Directions »
When copying the data below, keep only the lines from the one with "# stockInfo13Feb2025" through the one with "Download the java", word for word, and skip the pictures.

Recorded data »
------------------------------------------------------------

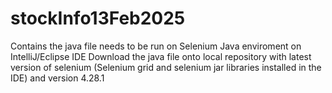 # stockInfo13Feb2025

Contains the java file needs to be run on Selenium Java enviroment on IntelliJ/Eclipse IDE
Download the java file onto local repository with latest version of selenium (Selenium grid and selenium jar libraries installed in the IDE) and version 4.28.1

------------------------------------------------------------

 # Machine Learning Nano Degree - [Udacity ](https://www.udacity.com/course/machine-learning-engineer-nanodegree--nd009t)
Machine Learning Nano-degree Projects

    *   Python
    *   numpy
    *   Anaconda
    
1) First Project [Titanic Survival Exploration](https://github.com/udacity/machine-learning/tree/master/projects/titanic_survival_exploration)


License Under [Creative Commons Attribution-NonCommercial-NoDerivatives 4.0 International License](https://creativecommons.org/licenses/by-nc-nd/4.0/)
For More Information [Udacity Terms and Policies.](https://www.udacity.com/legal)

------------------------------------------------------------

Result of this task »
 # stockInfo13Feb2025

Contains the java file needs to be run on Selenium Java enviroment on IntelliJ/Eclipse IDE
Download the java file onto local repository with latest version of selenium (Selenium grid and selenium jar libraries installed in the IDE) and version 4.28.1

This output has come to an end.